Maybe I’m cheating with this one given that I originally played the US version, which was released in 2009, but with the subsequent European release and the fact that I didn’t play it until 2010, I’m happy to bend the rules a little to give games of this quality the recognition they deserve.
Considering that I generally don’t get on with the genre at all, the fact that I liked Bayonetta as much as I did is a minor miracle. Or maybe it wasn’t, because the Platinum Games connection always seems to guarantee a deep and polished experience, regardless of genre, and Bayonetta trumped the rest in almost every respect.
First and foremost, it played wonderfully, with accessible, balletic combat and movement that flowed hypnotically, whether you were a button-mashing beginner – or a God of War fan, natch – or took the time to learn it.

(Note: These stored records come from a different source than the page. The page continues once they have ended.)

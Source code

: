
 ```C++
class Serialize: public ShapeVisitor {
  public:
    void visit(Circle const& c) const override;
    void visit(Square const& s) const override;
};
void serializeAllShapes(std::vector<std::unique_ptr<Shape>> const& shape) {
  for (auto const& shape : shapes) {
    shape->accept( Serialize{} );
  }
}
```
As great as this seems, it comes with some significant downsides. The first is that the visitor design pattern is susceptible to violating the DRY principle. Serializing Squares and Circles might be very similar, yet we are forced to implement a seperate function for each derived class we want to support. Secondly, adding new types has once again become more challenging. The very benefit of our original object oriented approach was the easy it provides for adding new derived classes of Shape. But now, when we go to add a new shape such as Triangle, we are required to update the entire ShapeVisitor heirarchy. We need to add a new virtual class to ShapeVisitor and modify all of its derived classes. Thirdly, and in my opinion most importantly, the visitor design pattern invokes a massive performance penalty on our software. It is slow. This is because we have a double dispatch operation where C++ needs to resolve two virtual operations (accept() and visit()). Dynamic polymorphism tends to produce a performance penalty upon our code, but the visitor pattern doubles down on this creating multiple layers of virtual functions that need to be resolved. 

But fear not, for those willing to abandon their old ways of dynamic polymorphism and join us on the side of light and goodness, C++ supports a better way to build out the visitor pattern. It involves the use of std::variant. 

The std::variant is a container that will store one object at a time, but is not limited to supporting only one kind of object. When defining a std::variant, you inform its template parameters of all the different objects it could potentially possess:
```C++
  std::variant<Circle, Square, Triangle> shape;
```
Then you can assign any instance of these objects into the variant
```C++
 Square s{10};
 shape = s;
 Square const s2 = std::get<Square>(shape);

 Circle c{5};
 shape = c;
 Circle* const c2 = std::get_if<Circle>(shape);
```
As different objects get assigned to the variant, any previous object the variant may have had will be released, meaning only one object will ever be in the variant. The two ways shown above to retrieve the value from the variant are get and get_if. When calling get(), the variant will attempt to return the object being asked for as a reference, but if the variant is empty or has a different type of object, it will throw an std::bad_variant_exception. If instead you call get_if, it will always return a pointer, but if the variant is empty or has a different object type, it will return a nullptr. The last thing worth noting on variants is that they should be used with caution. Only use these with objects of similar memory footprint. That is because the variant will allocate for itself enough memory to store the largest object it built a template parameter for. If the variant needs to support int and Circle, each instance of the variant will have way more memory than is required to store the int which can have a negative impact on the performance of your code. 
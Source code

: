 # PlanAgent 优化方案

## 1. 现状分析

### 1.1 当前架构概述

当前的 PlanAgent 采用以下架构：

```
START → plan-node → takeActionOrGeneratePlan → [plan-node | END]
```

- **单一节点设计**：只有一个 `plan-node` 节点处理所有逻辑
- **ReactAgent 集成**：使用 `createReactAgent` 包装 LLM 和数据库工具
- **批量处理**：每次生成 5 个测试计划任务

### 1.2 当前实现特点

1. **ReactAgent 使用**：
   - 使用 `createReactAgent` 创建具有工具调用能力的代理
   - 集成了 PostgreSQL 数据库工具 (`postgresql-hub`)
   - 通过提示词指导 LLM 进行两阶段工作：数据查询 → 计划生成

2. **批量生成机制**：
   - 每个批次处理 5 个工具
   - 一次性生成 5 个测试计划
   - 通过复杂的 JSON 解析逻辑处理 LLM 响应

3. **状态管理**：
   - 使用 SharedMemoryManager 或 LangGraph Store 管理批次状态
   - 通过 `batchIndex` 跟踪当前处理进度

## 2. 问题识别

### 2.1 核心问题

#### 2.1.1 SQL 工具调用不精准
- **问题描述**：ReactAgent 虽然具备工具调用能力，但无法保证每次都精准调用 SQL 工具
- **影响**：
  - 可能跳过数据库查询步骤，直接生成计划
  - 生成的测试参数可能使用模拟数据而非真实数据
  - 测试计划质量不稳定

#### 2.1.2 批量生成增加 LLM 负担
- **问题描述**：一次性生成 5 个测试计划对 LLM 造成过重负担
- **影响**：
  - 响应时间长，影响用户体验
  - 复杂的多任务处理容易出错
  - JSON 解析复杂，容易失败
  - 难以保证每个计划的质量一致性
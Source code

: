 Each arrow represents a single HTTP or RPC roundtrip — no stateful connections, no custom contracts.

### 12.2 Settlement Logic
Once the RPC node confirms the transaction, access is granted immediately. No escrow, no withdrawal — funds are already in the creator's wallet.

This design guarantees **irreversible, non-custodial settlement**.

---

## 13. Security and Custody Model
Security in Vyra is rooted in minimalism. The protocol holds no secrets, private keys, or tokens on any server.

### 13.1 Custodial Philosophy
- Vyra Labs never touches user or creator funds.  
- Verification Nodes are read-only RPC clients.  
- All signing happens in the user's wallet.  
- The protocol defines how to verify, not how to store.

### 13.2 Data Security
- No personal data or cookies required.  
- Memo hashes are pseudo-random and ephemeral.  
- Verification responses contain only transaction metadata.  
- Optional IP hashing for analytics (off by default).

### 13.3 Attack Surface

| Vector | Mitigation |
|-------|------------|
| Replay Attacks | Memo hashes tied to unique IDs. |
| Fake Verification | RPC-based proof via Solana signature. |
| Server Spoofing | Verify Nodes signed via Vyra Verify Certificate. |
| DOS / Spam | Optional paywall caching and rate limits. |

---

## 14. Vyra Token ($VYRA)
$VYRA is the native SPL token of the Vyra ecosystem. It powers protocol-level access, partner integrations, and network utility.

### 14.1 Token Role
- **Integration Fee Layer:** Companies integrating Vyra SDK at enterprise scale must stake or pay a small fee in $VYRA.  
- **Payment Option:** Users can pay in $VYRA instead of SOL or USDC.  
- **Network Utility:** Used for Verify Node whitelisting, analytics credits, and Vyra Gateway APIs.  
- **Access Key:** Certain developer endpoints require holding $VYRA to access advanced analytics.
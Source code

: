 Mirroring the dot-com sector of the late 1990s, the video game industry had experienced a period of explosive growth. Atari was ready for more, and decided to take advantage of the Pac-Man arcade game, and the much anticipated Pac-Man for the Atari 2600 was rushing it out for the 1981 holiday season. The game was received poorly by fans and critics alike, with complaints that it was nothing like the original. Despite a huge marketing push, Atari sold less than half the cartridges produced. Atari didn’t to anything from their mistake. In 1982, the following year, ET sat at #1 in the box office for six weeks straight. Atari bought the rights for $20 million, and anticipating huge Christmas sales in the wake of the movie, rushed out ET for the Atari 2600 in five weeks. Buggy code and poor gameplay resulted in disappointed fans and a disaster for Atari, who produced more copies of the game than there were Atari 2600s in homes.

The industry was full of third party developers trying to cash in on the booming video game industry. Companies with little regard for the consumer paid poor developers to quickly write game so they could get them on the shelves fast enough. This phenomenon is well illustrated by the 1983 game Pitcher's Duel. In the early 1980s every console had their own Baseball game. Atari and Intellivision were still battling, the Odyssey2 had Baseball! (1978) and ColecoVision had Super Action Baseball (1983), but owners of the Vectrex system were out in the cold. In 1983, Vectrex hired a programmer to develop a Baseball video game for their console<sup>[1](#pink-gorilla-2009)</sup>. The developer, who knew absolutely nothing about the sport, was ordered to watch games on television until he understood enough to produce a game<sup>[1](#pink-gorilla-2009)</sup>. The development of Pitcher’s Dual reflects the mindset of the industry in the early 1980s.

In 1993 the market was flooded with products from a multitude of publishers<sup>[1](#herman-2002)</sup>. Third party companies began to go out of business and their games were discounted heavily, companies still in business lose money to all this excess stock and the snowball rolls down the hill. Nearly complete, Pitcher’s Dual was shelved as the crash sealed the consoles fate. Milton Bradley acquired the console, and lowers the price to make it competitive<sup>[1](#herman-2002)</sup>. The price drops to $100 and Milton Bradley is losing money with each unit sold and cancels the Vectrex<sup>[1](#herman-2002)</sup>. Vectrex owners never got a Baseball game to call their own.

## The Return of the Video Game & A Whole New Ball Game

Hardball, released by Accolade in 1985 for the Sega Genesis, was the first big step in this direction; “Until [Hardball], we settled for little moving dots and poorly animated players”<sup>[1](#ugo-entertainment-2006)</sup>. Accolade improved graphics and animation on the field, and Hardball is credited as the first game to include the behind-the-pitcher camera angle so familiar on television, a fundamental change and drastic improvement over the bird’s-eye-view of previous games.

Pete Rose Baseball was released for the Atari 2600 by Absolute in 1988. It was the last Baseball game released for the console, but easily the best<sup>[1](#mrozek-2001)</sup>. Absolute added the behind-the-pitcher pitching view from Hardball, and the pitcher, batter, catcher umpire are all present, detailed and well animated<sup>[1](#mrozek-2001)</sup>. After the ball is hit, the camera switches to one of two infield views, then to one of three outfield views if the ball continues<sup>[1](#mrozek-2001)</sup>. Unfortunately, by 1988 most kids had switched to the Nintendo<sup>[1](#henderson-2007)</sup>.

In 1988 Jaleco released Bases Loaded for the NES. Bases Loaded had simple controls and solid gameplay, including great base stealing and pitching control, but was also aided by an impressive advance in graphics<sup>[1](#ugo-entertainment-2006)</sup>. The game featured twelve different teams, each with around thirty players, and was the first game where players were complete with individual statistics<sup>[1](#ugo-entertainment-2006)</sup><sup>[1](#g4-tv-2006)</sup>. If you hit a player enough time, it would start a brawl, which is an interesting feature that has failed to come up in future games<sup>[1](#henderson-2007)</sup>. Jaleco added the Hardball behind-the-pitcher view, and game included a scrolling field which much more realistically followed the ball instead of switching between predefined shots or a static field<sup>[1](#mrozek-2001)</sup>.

And I loved how the deep combat mechanics avoided a common pitfall by offering a carrot rather than a stick – mastery of the dodging system conferred a benefit, rather than punishing those who failed to use it properly.
Of course, the glorious presentations deserves plenty of credit. Beyond looking gorgeous, it was a love letter to Sega gaming – within minutes you’re driving along to Magical Sound Shower – and never failed to impress when it came to scale. Show me another game that ends with you riding a motorcycle up the side of a rocket into space to fight God, and I’ll thank you because I want to play it.
I wouldn’t have given Bayonetta some of the more excessive scores that it obtained this year, but it stands as certainly the best in breed for this year, and is up there with Ninja Gaiden and Devil May Cry as one of the few that I might return to without a gun to my head.